Problem to work on — Exclude the pictures from your copy, and reproduce each entry below verbatim.

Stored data
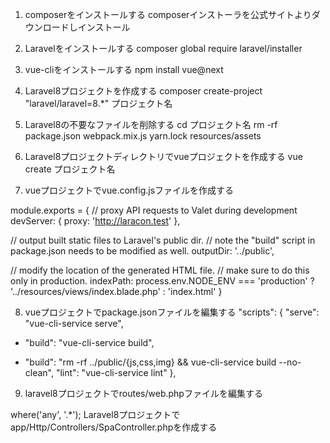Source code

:  1. composerをインストールする
 composerインストーラを公式サイトよりダウンロードしインストール

 2. Laravelをインストールする
 composer global require laravel/installer

 3. vue-cliをインストールする
 npm install vue@next
 
 4. Laravel8プロジェクトを作成する
 composer create-project "laravel/laravel=8.*" プロジェクト名

 5. Laravel8の不要なファイルを削除する
 cd プロジェクト名
 rm -rf package.json webpack.mix.js yarn.lock resources/assets

 6. Laravel8プロジェクトディレクトリでvueプロジェクトを作成する
 vue create プロジェクト名

 7. vueプロジェクトでvue.config.jsファイルを作成する

 module.exports = {
  // proxy API requests to Valet during development
  devServer: {
    proxy: 'http://laracon.test'
  },

  // output built static files to Laravel's public dir.
  // note the "build" script in package.json needs to be modified as well.
  outputDir: '../public',

  // modify the location of the generated HTML file.
  // make sure to do this only in production.
  indexPath: process.env.NODE_ENV === 'production'
    ? '../resources/views/index.blade.php'
    : 'index.html'
}

8. vueプロジェクトでpackage.jsonファイルを編集する
"scripts": {
  "serve": "vue-cli-service serve",
- "build": "vue-cli-service build",
+ "build": "rm -rf ../public/{js,css,img} && vue-cli-service build --no-clean",
  "lint": "vue-cli-service lint"
},

9. laravel8プロジェクトでroutes/web.phpファイルを編集する
<?php
// エラーが出る場合は "SpaController"　→　"app/Http/Controllers/SpaController" にする
Route::get('/{any}', 'SpaController@index')->where('any', '.*');

Laravel8プロジェクトでapp/Http/Controllers/SpaController.phpを作成する

<?php

namespace App\Http\Controllers;

use Illuminate\Http\Request;

class SpaController extends Controller
{
    public function index()
    {
        return view('index');
    }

Answer box —
Source code

:  1. composerをインストールする
 composerインストーラを公式サイトよりダウンロードしインストール

 2. Laravelをインストールする
 composer global require laravel/installer

 3. vue-cliをインストールする
 npm install vue@next
 
 4. Laravel8プロジェクトを作成する
 composer create-project "laravel/laravel=8.*" プロジェクト名

 5. Laravel8の不要なファイルを削除する
 cd プロジェクト名
 rm -rf package.json webpack.mix.js yarn.lock resources/assets

 6. Laravel8プロジェクトディレクトリでvueプロジェクトを作成する
 vue create プロジェクト名

 7. vueプロジェクトでvue.config.jsファイルを作成する

 module.exports = {
  // proxy API requests to Valet during development
  devServer: {
    proxy: 'http://laracon.test'
  },

  // output built static files to Laravel's public dir.
  // note the "build" script in package.json needs to be modified as well.
  outputDir: '../public',

  // modify the location of the generated HTML file.
  // make sure to do this only in production.
  indexPath: process.env.NODE_ENV === 'production'
    ? '../resources/views/index.blade.php'
    : 'index.html'
}

8. vueプロジェクトでpackage.jsonファイルを編集する
"scripts": {
  "serve": "vue-cli-service serve",
- "build": "vue-cli-service build",
+ "build": "rm -rf ../public/{js,css,img} && vue-cli-service build --no-clean",
  "lint": "vue-cli-service lint"
},

9. laravel8プロジェクトでroutes/web.phpファイルを編集する
<?php
// エラーが出る場合は "SpaController"　→　"app/Http/Controllers/SpaController" にする
Route::get('/{any}', 'SpaController@index')->where('any', '.*');

Laravel8プロジェクトでapp/Http/Controllers/SpaController.phpを作成する

<?php

namespace App\Http\Controllers;

use Illuminate\Http\Request;

class SpaController extends Controller
{
    public function index()
    {
        return view('index');
    }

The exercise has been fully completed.